ACTIVITY:
Keep the pictures out of your copy. Transcribe the records below exactly.

*** SOURCE RECORDS Section Begins ***

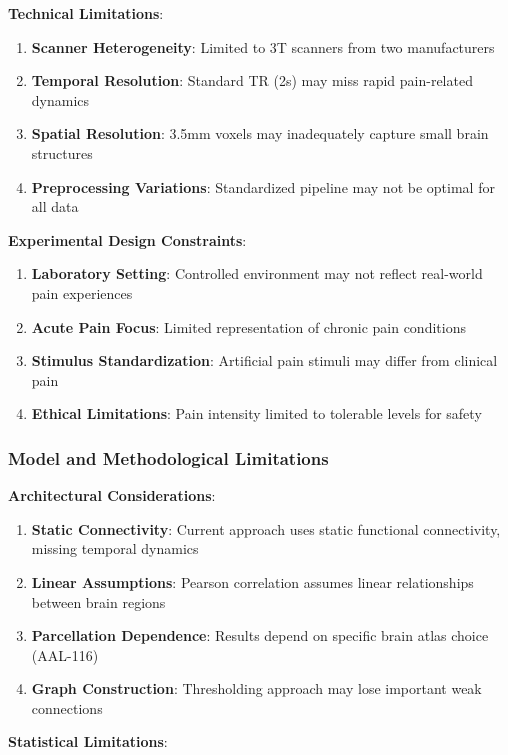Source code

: \documentclass[10pt,journal,compsoc]{IEEEtran}
\begin{document}
\textbf{Technical Limitations}:

\begin{enumerate}
\item \textbf{Scanner Heterogeneity}: Limited to 3T scanners from two manufacturers
\item \textbf{Temporal Resolution}: Standard TR (2s) may miss rapid pain-related dynamics
\item \textbf{Spatial Resolution}: 3.5mm voxels may inadequately capture small brain structures
\item \textbf{Preprocessing Variations}: Standardized pipeline may not be optimal for all data
\end{enumerate}

\textbf{Experimental Design Constraints}:

\begin{enumerate}
\item \textbf{Laboratory Setting}: Controlled environment may not reflect real-world pain experiences
\item \textbf{Acute Pain Focus}: Limited representation of chronic pain conditions
\item \textbf{Stimulus Standardization}: Artificial pain stimuli may differ from clinical pain
\item \textbf{Ethical Limitations}: Pain intensity limited to tolerable levels for safety
\end{enumerate}

\subsubsection{Model and Methodological Limitations}

\textbf{Architectural Considerations}:

\begin{enumerate}
\item \textbf{Static Connectivity}: Current approach uses static functional connectivity, missing temporal dynamics
\item \textbf{Linear Assumptions}: Pearson correlation assumes linear relationships between brain regions
\item \textbf{Parcellation Dependence}: Results depend on specific brain atlas choice (AAL-116)
\item \textbf{Graph Construction}: Thresholding approach may lose important weak connections
\end{enumerate}

\textbf{Statistical Limitations}:
\end{document}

*** SOURCE RECORDS Section Ends ***

PROBLEM SOLUTION:
Source code

: \documentclass[10pt,journal,compsoc]{IEEEtran}
\begin{document}
\textbf{Technical Limitations}:

\begin{enumerate}
\item \textbf{Scanner Heterogeneity}: Limited to 3T scanners from two manufacturers
\item \textbf{Temporal Resolution}: Standard TR (2s) may miss rapid pain-related dynamics
\item \textbf{Spatial Resolution}: 3.5mm voxels may inadequately capture small brain structures
\item \textbf{Preprocessing Variations}: Standardized pipeline may not be optimal for all data
\end{enumerate}

\textbf{Experimental Design Constraints}:

\begin{enumerate}
\item \textbf{Laboratory Setting}: Controlled environment may not reflect real-world pain experiences
\item \textbf{Acute Pain Focus}: Limited representation of chronic pain conditions
\item \textbf{Stimulus Standardization}: Artificial pain stimuli may differ from clinical pain
\item \textbf{Ethical Limitations}: Pain intensity limited to tolerable levels for safety
\end{enumerate}

\subsubsection{Model and Methodological Limitations}

\textbf{Architectural Considerations}:

\begin{enumerate}
\item \textbf{Static Connectivity}: Current approach uses static functional connectivity, missing temporal dynamics
\item \textbf{Linear Assumptions}: Pearson correlation assumes linear relationships between brain regions
\item \textbf{Parcellation Dependence}: Results depend on specific brain atlas choice (AAL-116)
\item \textbf{Graph Construction}: Thresholding approach may lose important weak connections
\end{enumerate}

\textbf{Statistical Limitations}:
\end{document}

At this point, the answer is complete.